Monographic catalogue dedicated to the life and practice of Christoforos Savva, whose oeuvre was unparalleled in the incipient Cypriot art scene of the 1960s (catalogue of the exhibition at the Cyprus Pavilion at the 58th Venice Biennale, honoring the 50th anniversary of the artist's death).
The book Christoforos Savva: Untimely, Again is
published on the occasion of the participation of the Republic of Cyprus
at the 58th edition of the Venice Biennale. Untimely, Again is a
posthumous exhibition of works by Christoforos Savva (1924–1968) presented
at the Cyprus Pavilion.
The publication focuses, in a very precise but also circumscribed manner,
on a specific aspect of Christoforos Savva's work that is beyond the
artist's control: the artwork's presence in the world. The moment the work
leaves the studio and goes into the world is, quite often, when artists
themselves find out whether it has sufficient autonomy and strength. In
Savva's case and particularly in the case of such a fragmented
photographic archive – and, therefore, so fascinating and suggestive – as
the one presented in the book, the glimpses of his work in contact with
the world over time silently witness and reflect the transformations of a
society. Looking at, often blurred or slightly crooked, amateur
photographs is a way to reaffirm that what matters, when one faces the
work of Christoforos Savva, is not only or not so much individually
looking at each painting, yfasmatography, or relief on its own, but also
looking at the world around them.
The exhibition of Christoforos Savva's work at the Cyprus Pavilion at the
58th edition of the Venice Biennale is part of a long-term research
project on the artist's legacy and the ways in which the main themes
observed in his life and work continue to reverberate in local and
international artistic production.
Published on the occasion of the eponymous exhibition at the Cyprus Pavilion at the 58th International Exhibition of visual arts – La Biennale di Venezia, from May 11 to November 24, 2019.

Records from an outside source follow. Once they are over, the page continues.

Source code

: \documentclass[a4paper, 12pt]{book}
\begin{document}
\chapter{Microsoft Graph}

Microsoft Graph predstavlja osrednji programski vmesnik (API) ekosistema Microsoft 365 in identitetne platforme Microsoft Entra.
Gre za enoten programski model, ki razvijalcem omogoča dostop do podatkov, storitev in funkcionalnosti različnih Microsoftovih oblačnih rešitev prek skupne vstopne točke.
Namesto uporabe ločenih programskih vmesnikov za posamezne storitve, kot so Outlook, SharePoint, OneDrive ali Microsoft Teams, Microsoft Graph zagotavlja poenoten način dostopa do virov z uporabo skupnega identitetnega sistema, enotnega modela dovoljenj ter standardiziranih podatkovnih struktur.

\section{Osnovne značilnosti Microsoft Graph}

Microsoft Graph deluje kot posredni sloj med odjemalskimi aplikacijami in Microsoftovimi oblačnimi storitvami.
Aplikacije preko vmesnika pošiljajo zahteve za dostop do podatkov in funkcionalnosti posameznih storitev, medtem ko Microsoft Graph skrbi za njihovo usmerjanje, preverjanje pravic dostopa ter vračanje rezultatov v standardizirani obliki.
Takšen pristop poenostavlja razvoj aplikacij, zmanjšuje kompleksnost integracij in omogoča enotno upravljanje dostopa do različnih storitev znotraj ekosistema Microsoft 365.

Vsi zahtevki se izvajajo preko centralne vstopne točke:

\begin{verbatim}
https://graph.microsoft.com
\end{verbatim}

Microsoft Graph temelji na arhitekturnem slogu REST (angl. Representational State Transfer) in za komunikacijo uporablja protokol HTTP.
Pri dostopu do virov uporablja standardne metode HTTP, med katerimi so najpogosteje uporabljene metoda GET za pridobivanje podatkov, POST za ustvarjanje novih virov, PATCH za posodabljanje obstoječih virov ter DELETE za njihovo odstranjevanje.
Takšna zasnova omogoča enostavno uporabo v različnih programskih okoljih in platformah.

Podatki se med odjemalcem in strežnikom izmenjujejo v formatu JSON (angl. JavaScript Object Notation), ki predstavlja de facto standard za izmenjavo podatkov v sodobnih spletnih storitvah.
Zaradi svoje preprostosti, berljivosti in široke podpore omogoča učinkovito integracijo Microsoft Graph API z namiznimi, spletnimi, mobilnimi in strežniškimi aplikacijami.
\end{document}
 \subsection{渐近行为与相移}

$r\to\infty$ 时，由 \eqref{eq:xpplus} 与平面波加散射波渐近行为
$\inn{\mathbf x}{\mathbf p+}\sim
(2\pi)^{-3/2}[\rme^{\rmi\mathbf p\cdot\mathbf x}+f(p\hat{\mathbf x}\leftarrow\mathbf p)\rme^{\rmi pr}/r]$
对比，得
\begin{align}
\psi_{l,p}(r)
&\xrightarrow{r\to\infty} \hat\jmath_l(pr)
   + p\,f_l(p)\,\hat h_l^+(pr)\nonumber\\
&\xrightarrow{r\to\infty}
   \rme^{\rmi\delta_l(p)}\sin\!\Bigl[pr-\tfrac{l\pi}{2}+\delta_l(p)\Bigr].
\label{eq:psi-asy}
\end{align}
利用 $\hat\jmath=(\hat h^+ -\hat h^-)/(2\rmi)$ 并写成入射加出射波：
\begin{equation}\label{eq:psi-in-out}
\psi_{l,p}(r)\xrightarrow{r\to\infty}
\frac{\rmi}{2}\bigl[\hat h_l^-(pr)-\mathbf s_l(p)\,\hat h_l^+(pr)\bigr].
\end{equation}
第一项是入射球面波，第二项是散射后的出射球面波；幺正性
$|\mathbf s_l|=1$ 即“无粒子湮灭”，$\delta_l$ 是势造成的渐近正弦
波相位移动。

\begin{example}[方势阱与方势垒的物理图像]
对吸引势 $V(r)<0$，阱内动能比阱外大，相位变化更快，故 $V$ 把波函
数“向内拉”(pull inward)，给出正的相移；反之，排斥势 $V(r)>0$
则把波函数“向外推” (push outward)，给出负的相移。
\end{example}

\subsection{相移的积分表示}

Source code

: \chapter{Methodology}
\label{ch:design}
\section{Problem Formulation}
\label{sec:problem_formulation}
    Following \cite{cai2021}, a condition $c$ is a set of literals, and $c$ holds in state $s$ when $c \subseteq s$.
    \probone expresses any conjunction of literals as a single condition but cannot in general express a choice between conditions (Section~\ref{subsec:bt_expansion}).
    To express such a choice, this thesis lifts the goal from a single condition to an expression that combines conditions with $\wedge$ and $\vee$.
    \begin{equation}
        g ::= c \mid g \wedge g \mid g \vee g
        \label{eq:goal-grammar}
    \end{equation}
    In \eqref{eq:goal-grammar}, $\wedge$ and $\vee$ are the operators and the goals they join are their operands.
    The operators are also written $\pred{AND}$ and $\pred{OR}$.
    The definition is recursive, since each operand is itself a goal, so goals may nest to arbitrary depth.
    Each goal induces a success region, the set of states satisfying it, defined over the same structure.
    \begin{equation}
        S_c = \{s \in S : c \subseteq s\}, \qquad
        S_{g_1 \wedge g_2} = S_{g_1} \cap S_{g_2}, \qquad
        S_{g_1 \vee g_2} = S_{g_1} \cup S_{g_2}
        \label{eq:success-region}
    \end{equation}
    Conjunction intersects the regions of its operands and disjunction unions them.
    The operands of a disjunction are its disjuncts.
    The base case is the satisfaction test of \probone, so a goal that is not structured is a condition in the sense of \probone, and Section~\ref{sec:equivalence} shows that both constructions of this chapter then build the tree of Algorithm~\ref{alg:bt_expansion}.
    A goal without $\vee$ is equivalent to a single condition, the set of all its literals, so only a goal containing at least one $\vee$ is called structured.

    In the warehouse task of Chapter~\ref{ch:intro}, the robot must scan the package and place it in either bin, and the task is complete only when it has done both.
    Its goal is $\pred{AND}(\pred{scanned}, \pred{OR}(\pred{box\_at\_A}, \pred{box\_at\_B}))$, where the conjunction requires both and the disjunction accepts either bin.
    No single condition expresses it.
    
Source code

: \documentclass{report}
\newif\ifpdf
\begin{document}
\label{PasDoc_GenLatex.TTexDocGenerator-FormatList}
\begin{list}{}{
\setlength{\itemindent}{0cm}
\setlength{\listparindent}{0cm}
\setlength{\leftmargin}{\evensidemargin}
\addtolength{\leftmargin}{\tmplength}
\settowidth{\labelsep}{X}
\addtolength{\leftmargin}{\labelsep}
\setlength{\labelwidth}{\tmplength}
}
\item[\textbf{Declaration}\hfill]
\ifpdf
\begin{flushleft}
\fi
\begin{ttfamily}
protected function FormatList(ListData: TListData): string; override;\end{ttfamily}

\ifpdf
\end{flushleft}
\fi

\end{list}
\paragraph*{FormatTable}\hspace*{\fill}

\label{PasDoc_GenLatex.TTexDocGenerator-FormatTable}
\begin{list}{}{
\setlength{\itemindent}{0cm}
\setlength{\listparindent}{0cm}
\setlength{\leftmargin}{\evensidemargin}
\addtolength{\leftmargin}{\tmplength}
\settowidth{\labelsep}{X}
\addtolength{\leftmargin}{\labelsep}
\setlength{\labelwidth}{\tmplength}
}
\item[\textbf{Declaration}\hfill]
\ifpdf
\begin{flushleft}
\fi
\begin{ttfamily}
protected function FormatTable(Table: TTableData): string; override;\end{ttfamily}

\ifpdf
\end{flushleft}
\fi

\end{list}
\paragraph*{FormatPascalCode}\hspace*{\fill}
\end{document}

Christoforos Savva (1924-1968) is widely acknowledged as one of the most
artists of the 20th Century. Having spent a great deal of the '50s in
Paris and London, Savva settled back in Nicosia in 1960 and in a
relatively short period of time produced an impressive and highly diverse
body of works, ranging from paintings to sculptures, experimentations with
wire, cement, and leftovers from fabrics—apart from forays in the field of
furniture design and
architectural interventions. The coexistence of styles and the wide range
of themes and references that appear in Savva's work seem to suggest that
strictly formal questions were not his main concern. It could be said that
the core of his practice constantly shifted toward a place that was beyond
both the form and the content of any individual work. Taking his activity
as a whole, there is a sense that this "beyondness" encapsulates his role
in Cypriot society and in the local artistic system that was being
organised at the time. In 1960, Savva founded, together with Welsh artist Glyn Hughes, Apophasis [Decision], the first independent cultural center of the newly established Republic of Cyprus. In 1968, Savva was among the artists representing Cyprus in its inaugural Pavilion at the 34th Venice Biennale.